WASHINGTON, Sept. 15 (Reuters) – U.S. banking regulators are working on new climate risk management guidelines for large lenders, a senior official said Wednesday, another sign of efforts to incorporate the risks of rising temperatures into financial regulations.
Acting currency auditor Michael Hsu said his agency is working with other banking regulators on the guidelines to help lenders manage the physical and transitional risks that climate change poses to the financial system.

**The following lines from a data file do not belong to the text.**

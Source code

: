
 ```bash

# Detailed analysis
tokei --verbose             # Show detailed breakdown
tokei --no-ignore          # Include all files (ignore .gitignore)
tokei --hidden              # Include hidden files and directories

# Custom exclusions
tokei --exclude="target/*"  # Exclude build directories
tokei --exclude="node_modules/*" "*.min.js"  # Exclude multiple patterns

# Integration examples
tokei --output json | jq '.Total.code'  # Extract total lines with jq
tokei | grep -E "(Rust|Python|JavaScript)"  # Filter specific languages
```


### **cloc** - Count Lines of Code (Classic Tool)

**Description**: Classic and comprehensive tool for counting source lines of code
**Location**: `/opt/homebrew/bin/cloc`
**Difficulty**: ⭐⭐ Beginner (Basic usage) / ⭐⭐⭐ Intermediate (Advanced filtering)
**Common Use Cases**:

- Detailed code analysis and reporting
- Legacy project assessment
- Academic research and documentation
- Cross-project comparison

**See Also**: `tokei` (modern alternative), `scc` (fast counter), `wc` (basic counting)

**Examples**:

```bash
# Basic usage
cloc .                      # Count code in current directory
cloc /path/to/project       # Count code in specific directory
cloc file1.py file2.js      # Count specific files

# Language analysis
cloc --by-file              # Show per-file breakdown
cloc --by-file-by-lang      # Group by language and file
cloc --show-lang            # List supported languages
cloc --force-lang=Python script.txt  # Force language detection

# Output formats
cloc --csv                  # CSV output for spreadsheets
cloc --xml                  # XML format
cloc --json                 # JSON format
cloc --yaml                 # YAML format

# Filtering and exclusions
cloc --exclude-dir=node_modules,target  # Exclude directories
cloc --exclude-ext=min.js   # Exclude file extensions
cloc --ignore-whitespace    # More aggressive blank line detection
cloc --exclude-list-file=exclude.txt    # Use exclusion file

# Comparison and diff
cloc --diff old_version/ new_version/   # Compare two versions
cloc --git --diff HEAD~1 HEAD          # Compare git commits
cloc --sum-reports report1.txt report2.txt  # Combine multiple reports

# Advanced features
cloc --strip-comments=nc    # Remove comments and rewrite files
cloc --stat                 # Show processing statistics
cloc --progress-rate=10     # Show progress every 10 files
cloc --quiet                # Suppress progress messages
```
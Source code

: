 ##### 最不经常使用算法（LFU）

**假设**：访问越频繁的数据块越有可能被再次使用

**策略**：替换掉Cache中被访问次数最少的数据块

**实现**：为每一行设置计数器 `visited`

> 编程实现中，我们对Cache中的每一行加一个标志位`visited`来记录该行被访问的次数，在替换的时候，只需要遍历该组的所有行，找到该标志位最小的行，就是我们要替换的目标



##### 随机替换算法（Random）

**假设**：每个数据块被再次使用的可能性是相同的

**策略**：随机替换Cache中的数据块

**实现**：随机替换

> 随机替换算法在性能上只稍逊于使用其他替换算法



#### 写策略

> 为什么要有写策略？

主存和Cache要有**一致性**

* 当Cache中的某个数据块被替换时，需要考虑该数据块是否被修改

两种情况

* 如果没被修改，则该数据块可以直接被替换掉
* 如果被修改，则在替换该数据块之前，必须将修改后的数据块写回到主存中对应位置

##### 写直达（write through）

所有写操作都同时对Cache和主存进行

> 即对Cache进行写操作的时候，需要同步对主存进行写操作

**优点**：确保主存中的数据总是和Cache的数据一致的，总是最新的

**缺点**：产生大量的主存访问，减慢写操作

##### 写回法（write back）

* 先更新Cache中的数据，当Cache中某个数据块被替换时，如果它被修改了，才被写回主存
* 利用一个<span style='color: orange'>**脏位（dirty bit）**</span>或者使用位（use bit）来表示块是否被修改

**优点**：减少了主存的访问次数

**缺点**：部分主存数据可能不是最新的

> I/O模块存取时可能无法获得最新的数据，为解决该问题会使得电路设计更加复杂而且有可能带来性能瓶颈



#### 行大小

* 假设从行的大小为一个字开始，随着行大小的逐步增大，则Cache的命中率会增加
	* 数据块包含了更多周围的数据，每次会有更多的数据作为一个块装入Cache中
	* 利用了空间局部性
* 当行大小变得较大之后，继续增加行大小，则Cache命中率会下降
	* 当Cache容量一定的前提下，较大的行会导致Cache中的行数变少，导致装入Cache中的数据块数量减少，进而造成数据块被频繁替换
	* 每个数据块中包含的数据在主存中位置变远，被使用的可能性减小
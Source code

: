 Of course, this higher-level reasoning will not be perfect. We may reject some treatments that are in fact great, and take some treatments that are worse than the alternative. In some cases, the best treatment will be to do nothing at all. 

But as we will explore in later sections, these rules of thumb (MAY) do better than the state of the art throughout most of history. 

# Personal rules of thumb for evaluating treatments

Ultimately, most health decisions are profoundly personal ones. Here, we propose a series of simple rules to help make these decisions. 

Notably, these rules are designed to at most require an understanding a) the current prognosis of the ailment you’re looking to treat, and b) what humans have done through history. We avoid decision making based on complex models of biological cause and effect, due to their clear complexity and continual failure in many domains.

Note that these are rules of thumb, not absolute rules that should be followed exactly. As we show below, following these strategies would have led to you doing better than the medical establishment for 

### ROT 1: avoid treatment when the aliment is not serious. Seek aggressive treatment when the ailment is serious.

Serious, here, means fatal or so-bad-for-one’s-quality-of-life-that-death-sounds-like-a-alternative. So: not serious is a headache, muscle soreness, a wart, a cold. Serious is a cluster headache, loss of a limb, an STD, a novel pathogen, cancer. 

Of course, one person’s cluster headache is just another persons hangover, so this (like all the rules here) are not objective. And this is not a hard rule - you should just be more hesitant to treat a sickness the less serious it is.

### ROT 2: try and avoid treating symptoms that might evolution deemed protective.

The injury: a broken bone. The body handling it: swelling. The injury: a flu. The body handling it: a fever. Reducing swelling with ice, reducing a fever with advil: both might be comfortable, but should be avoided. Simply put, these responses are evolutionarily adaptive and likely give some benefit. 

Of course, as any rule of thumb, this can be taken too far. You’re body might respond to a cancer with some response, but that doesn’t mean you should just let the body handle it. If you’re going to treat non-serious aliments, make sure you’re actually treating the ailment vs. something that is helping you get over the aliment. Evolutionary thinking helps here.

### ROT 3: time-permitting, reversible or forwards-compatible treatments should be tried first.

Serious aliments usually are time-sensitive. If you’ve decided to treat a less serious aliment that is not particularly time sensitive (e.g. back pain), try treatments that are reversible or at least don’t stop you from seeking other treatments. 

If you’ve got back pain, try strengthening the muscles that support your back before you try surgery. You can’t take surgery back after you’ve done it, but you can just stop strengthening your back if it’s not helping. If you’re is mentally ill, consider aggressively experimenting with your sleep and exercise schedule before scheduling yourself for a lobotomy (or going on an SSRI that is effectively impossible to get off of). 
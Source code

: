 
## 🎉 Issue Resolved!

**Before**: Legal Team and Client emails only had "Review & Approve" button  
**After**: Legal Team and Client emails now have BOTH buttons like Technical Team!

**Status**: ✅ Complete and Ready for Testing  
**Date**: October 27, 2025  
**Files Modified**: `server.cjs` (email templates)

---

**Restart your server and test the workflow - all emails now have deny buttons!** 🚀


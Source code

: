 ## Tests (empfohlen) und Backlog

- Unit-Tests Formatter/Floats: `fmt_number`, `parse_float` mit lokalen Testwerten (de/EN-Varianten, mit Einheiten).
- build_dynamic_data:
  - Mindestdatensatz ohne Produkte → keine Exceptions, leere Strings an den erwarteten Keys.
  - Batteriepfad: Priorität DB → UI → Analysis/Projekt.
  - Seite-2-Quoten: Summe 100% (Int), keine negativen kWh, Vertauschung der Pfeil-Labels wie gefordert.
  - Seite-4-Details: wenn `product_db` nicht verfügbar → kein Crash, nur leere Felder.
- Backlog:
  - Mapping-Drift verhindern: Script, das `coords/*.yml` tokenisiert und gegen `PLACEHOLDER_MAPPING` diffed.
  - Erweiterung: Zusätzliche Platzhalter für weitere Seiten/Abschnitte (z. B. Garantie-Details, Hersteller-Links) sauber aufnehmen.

Climate change could turn the financial system upside down, as threats like rising sea levels, as well as policies and climate-neutral technologies aimed at slowing global warming, could destroy trillions of dollars in assets, risk experts say.
“Climate change poses an existential risk to society and the associated financial risks represent a security and solidarity risk for banks. In order to maintain trust, banks and regulators must act now,” said Hsu during a speech in Washington.
The Federal Reserve has asked lenders to provide information on the steps they are taking to mitigate the risks associated with climate change on their balance sheets, Reuters reported in May. Since then, Fed officials have announced that they will subject banks’ balance sheets to “stress tests” for climate scenarios.
However, Hsu’s comments are the first to suggest regulators are working on broader guidance that could affect a far wider range of the country’s lenders and the companies they do business with. While guidelines do not carry the same legal weight as a formal requirement, lawyers say they are often just as effective and can be implemented much faster.